И Елена Никитишна села. Глаза ее метали искры. Прокурор опять переглянулся с председателем. Допрос продолжался по-прежнему скучно, монотонно.
– Скажите, свидетель, вам неизвестно ничего об отношениях подсудимой к одному чиновнику в Саратове? – спросил прокурор домовладельца, у которого жили Смулевы.
– Ничего решительно. И никто в Саратове ничего до сих пор не знает.
– Я сама скажу господину прокурору, – встала Коркина, – что была любовницей этого чиновника. Да, была! Это мое преступление, за которое я как милости прошу каторги! Еще я виновна в том, что не донесла на этого человека! Он сказал мне про задуманное убийство, и я упала в обморок, после заболела горячкой. Но когда я поправилась через полтора месяца, я должна была донести! А я поверила ему, что муж уехал, как собирался раньше. Да! Вот мои преступления, тяжкие преступления, и я молю у вас каторги!
Допрос кончился только к вечеру. После перерыва началась речь прокурора.
– Господа присяжные! Перед вами жена Смулева, которая, по предварительному сговору с любовником, наняла убийцу для мужа, теперь спустя восемь лет принесла повинную.
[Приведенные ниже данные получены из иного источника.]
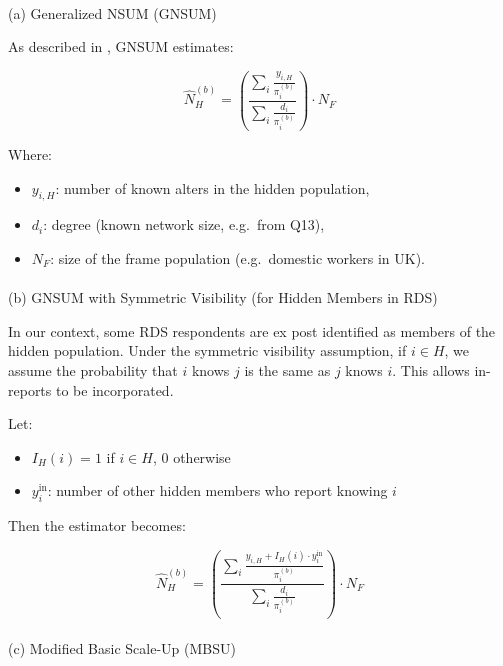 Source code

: \documentclass[
  12pt,
  letterpaper,
  DIV=11,
  numbers=noendperiod]{scrartcl}
\makeatletter
\let\oldparagraph\paragraph
\renewcommand{\paragraph}{
    \@ifstar
      \xxxParagraphStar
      \xxxParagraphNoStar
  }
\newcommand{\xxxParagraphStar}[1]{\oldparagraph*{#1}\mbox{}}
\newcommand{\xxxParagraphNoStar}[1]{\oldparagraph{#1}\mbox{}}
\theoremstyle{plain}
\theoremstyle{definition}
\makeatother
\begin{document}
\paragraph{(a) Generalized NSUM (GNSUM)}\label{a-generalized-nsum-gnsum}

As described in \textcite{feeh16-generaling}, GNSUM estimates:

\[\hat{N}_H^{(b)} = \left( \frac{\sum_{i} \frac{y_{i,H}}{\pi_i^{(b)}}}{\sum_{i} \frac{d_i}{\pi_i^{(b)}}} \right) \cdot N_F\]

Where:

\begin{itemize}
\item
  \(y_{i,H}\): number of known alters in the hidden population,
\item
  \(d_i\): degree (known network size, e.g.~from Q13),
\item
  \(N_F\): size of the frame population (e.g.~domestic workers in UK).
\end{itemize}

\paragraph{(b) GNSUM with Symmetric Visibility (for Hidden Members in
RDS)}\label{b-gnsum-with-symmetric-visibility-for-hidden-members-in-rds}

In our context, some RDS respondents are ex post identified as members
of the hidden population. Under the symmetric visibility assumption, if
\(i \in H\), we assume the probability that \(i\) knows \(j\) is the
same as \(j\) knows \(i\). This allows in-reports to be incorporated.

Let:

\begin{itemize}
\item
  \(I_H(i) = 1\) if \(i \in H\), 0 otherwise
\item
  \(y_{i}^{\text{in}}\): number of other hidden members who report
  knowing \(i\)
\end{itemize}

Then the estimator becomes:

\[\hat{N}_H^{(b)} = \left( \frac{\sum_{i} \frac{y_{i,H} + I_H(i) \cdot y_{i}^{\text{in}}}{\pi_i^{(b)}}}{\sum_{i} \frac{d_i}{\pi_i^{(b)}}} \right) \cdot N_F\]

\paragraph{(c) Modified Basic Scale-Up
(MBSU)}\label{c-modified-basic-scale-up-mbsu}
\end{document}
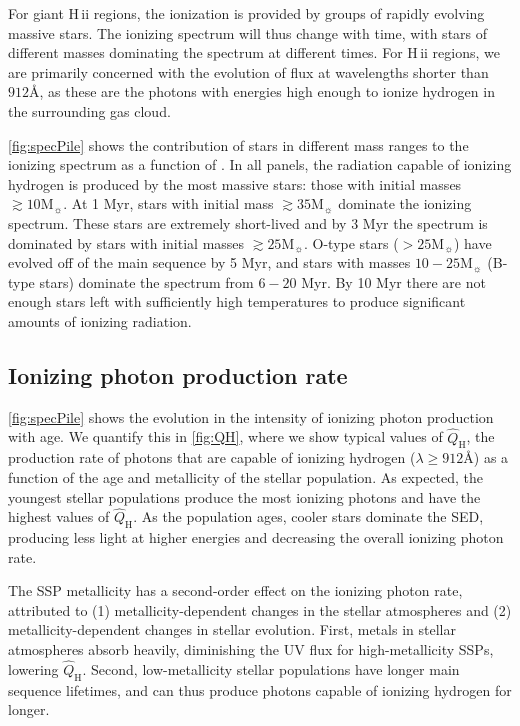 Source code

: \documentclass[linenumbers, tighten, trackchanges]{aastex61}%
\newcommand{\Fig}[1]{\autoref{fig:#1}}
\newcommand\Msun{\ensuremath{\mathrm{M_{\sun}}}}
\newcommand{\hii}{H\,{\sc ii}\xspace}
\newcommand\lam[1]{\ensuremath{\lambda #1}}
\newcommand{\ang}{\ensuremath{\mbox{\AA}}}
\newcommand{\QHat}{\ensuremath{\hat{Q}_{\mathrm{H}}}}
\begin{document}
For giant \hii regions, the ionization is provided by groups of rapidly evolving massive stars. The ionizing spectrum will thus change with time, with stars of different masses dominating the spectrum at different times. For \hii regions, we are primarily concerned with the evolution of flux at wavelengths shorter than $912 \ang$, as these are the photons with energies high enough to ionize hydrogen in the surrounding gas cloud. 

\Fig{specPile} shows the  contribution of stars in different mass ranges to the ionizing spectrum  as a function of . In all panels, the radiation capable of ionizing hydrogen is produced by the most massive stars: those with initial masses $\gtrsim 10 \Msun$. At 1 Myr, stars with initial mass $\gtrsim35\Msun$ dominate the ionizing spectrum. These stars are extremely short-lived and by 3 Myr the spectrum is dominated by stars with initial masses $\gtrsim25\Msun$. O-type stars ($>25\Msun$) have evolved off of the main sequence by 5 Myr, and stars with masses $10-25\Msun$ (B-type stars) dominate the spectrum from $6-20$ Myr. By 10 Myr there are not enough stars left with sufficiently high temperatures to produce significant amounts of ionizing radiation.

\subsection{Ionizing photon production rate}\label{sec:spectra:Q}

\Fig{specPile} shows the evolution in the intensity of ionizing photon production with age. We quantify this in \Fig{QH}, where we show typical values of \QHat{}, the production rate of photons that are capable of ionizing hydrogen ($\lam \geq 912 \ang$) as a function of the age and metallicity of the stellar population. As expected, the youngest stellar populations produce the most ionizing photons and have the highest values of \QHat{}. As the population ages, cooler stars dominate the SED, producing less light at higher energies and decreasing the overall ionizing photon rate.

The SSP metallicity has a second-order effect on the ionizing photon rate, attributed to (1) metallicity-dependent changes in the stellar atmospheres and (2) metallicity-dependent changes in stellar evolution. First, metals in stellar atmospheres absorb heavily, diminishing the UV flux for high-metallicity SSPs, lowering \QHat{}. Second, low-metallicity stellar populations have longer main sequence lifetimes, and can thus produce photons capable of ionizing hydrogen for longer.
\end{document}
Страх ли перед угрозами шантажиста, или проснувшаяся совесть руководила ею, для нас безразлично, но во всяком случае раскаяние только смягчает вину, а не оправдывает. – Прокурор подробно развил свои доводы и закончил: – Подсудимая просит у вас каторги. Рисуется она или точно искренно хочет загладить свое преступление – это дело ее, но я также прошу у вас для нее каторги! Пусть смерть Смулева будет отомщена хоть на ней! Сообщник любовник умер, наемный убийца не разыскан, остается одна она, и пусть над ней свершится правосудие!
– Вам принадлежит последнее слово, – обратился председатель к Коркиной.
– Господа судьи, – твердо произнесла подсудимая, – я прошу у вас каторги и не думаю, чтобы вы нашли это рисовкой! Посмотрите на мои морщины и седины – они красноречивее слов прокурора. Рисоваться умеют только профессиональные обвинители, защитники и преступники! Рисовался перед вами и прокурор, который искусно лавирует между правдою и ложью, искусно играет словами! Это его профессия! Он и вчера сидел на этом кресле, и завтра будет сидеть, а я перед вами первый и последний раз! Я умоляю вас еще раз обвинить меня без всякого снисхождения, сослать меня в бессрочную каторгу! Умоляю, как о великой для меня милости, потому что я без того довольно страдала; нет больше сил у меня! Но я требую у вас, как у судей, совести, чтобы вы сказали прокурору, что я не сообщница Макарки-душегуба, не убийца своего мужа! Кровь Смулева на мне, я виновна, что не донесла об убийстве его, когда поправилась, я пойду в каторгу, но вы засвидетельствуйте, что у меня даже помыслов не было искать его смерти, у меня не было никакого злого умысла!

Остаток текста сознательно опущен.